In the TRITON TIMI 38 trial (Trial to Assess Improvement in Therapeutic Outcomes by Optimizing Platelet Inhibition with Prasugrel–Thrombolysis in Myocardial Infarction 38), 13 608patients undergoing PCI were randomized to prasugrel (60 mg loading dose/10 mg daily maintenance dose) or clopidogrel (300 mg loading dose/75 mg daily maintenance dose).12 Major bleeding occurred in 2.4% of the prasugrel cohort and in 1.8% of the clopidogrel cohort (p=0.03). Intracranial hemorrhage occurred in 0.3% of both cohorts; fatal hemorrhage was more frequent in the prasugrel cohort (0.4% vs 0.1%; p=0.002). Three subgroups were identified with higher rates for hemorrhage: age ≥75 years, weight <60 kg, and prior history of stroke or transient ischemic attack (TIA).
Subsequently, the TRILOGY ACS trial (Targeted Platelet Inhibition to Clarify the Optimal Strategy to Medically Manage Acute Coronary Syndromes) (n=9326) modified the prasugrel regimen: patients with a history of stroke or TIA were excluded; a 30 mg loading dose was administered for all patients and a reduced 5 mg maintenance dose for those aged ≥75 years or with weight <60 kg.13 There were no longer any differences in the rates of minor or major (2.1% vs 1.7%; p=0.11), intracranial (0.3% vs 0.4%; p=0.42), or fatal (0.2% both groups; p=0.68) hemorrhagic complications between prasugrel and clopidogrel.

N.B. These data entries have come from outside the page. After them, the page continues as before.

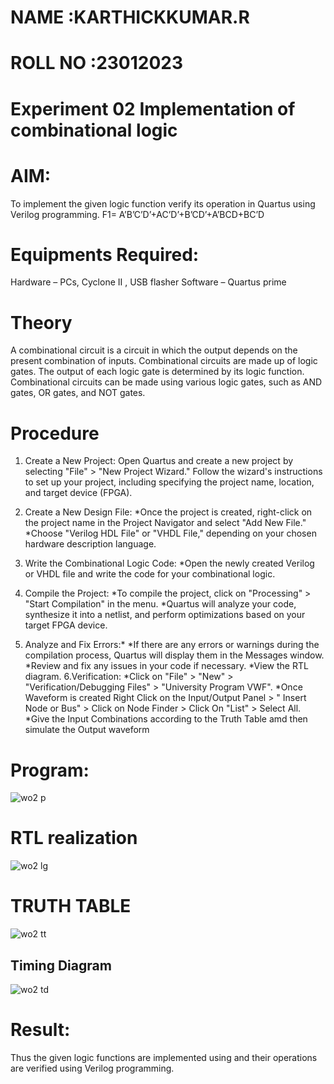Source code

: # NAME    :KARTHICKKUMAR.R

# ROLL NO :23012023

# Experiment 02 Implementation of combinational logic

# AIM:

To implement the given logic function verify its operation in Quartus using Verilog programming.
F1= A’B’C’D’+AC’D’+B’CD’+A’BCD+BC’D

# Equipments Required:

 Hardware – PCs, Cyclone II , USB flasher
 Software – Quartus prime


# Theory

A combinational circuit is a circuit in which the output depends on the present combination of
inputs. Combinational circuits are made up of logic gates. The output of each logic gate is
determined by its logic function. Combinational circuits can be made using various logic gates,
such as AND gates, OR gates, and NOT gates.
 

# Procedure

1. Create a New Project:
   Open Quartus and create a new project by selecting "File" > "New Project Wizard."
   Follow the wizard's instructions to set up your project, including specifying the project
   name, location, and target device (FPGA).

2. Create a New Design File:
   *Once the project is created, right-click on the project name in the Project Navigator and
    select "Add New File."
   *Choose "Verilog HDL File" or "VHDL File," depending on your chosen hardware description
    language.
   
4. Write the Combinational Logic Code:
   *Open the newly created Verilog or VHDL file and write the code for your combinational
    logic.
   
6. Compile the Project:
   *To compile the project, click on "Processing" > "Start Compilation" in the menu.
   *Quartus will analyze your code, synthesize it into a netlist, and perform optimizations
    based on your target FPGA device.
   
8. Analyze and Fix Errors:*
   *If there are any errors or warnings during the compilation process, Quartus will display
    them in the Messages window.
   *Review and fix any issues in your code if necessary.
   *View the RTL diagram. 6.Verification:
   *Click on "File" > "New" > "Verification/Debugging Files" > "University Program VWF".
   *Once Waveform is created Right Click on the Input/Output Panel > " Insert Node or Bus" >
    Click on Node Finder > Click On "List" > Select All.
   *Give the Input Combinations according to the Truth Table amd then simulate the Output
    waveform

# Program:

![wo2 p](https://github.com/vasanthkumarch/Experiment--02-Implementation-of-combinational-logic-/assets/150005103/8c6c8065-9079-49a3-b629-14eda6dbf2d7)

# RTL realization

![wo2 lg](https://github.com/vasanthkumarch/Experiment--02-Implementation-of-combinational-logic-/assets/150005103/f0df87cd-64d7-4755-b858-e1ca8b48e2d6)

# TRUTH TABLE

![wo2 tt](https://github.com/vasanthkumarch/Experiment--02-Implementation-of-combinational-logic-/assets/150005103/fac20999-2854-4ba0-9624-8ee1a1d25791)

## Timing Diagram

![wo2 td](https://github.com/vasanthkumarch/Experiment--02-Implementation-of-combinational-logic-/assets/150005103/2185758d-d726-4dd2-bf7a-aa38ec57a174)

# Result:

Thus the given logic functions are implemented using  and their operations are verified using Verilog programming.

There are only small case series in the NI literature about the use of prasugrel for elective NI procedures, mainly elective aneurysm treatment.14–16 Akbari et al reported on their strategy of prasugrel (60 mg load/10 mg maintenance) for 25 patients with <40% P2Y12 receptor inhibition (VerifyNow) after premedication with clopidogrel, and compared hemorrhagic complication rates with 51 patients treated with aspirin and standard clopidogrel therapy with >40% P2Y12 receptor inhibition.15 Excluding the patient with a procedural basilar artery perforation, major hemorrhagic complications (requiring blood products/surgical intervention) occurred in five patients treated with aspirin/prasugrel compared with one patient with aspirin/clopidogrel. One intracranial hemorrhage occurred in both arms; one thromboembolic complication (TIA) was reported in the aspirin/prasugrel arm. Stetler et al reported their safety data on a more conservative strategy of prasugrel (40 mg load/5–10 mg maintenance for a mean of 3 months) for 16 patients with <20% P2Y12 receptor inhibition (VerifyNow) after premedication with clopidogrel.14 There were no major bleeding events (requiring blood products/surgical intervention) or intracranial hemorrhage. A single retroperitoneal hematoma occurred in a patient with a high femoral puncture site that was managed conservatively. No thromboembolic complications occurred. Notably, the reduced 40 mg prasugrel load in 13 patients produced therapeutic inhibition in all patients; almost 80% of non-responders had ≥50% P2Y12 receptor inhibition after the single dose of prasugrel compared with 0–9% inhibition after 1 week of premedication with clopidogrel.
We must remember that the level of platelet inhibition achieved by a 60 mg loading of prasugrel after just 30 min is similar to the maximal inhibition achieved by a 600 mg loading dose of clopidogrel.17 By 6 h, significantly greater (51% VerifyNow P2Y12 assay; 95% CI 45.5 to 57.4; p<0.0001) platelet inhibition is achieved by prasugrel (89.5 ± 10.5% inhibition) compared with 600 mg of clopidogrel (38.4 ± 26.1% inhibition). A 10 mg prasugrel maintenance dose also achieves significantly greater levels of platelet inhibition than 150 mg of clopidogrel daily.17
So where to now?
There is no clear answer. Clopidogrel is effective in preventing thromboembolic complications for most patients. However, there is marked individual variability in platelet response, and in some patients undergoing NI procedures marked platelet inhibition can result in increased rates of hemorrhagic complications.7
So far efforts have focused on making our NI procedures safer by individualization of clopidogrel therapy using point of care testing. However, this is a drug that does not produce a consistent dose–response effect, which we attempt to characterize using a test for which there are no consistent definitions for interpretation. Moreover, we modify therapy and add more potent antiplatelet agents in regimens borrowed from the cardiology literature, which used clinical endpoints significantly different to our clinical goals. This strategy for routine clinical NI practice seems unjustified.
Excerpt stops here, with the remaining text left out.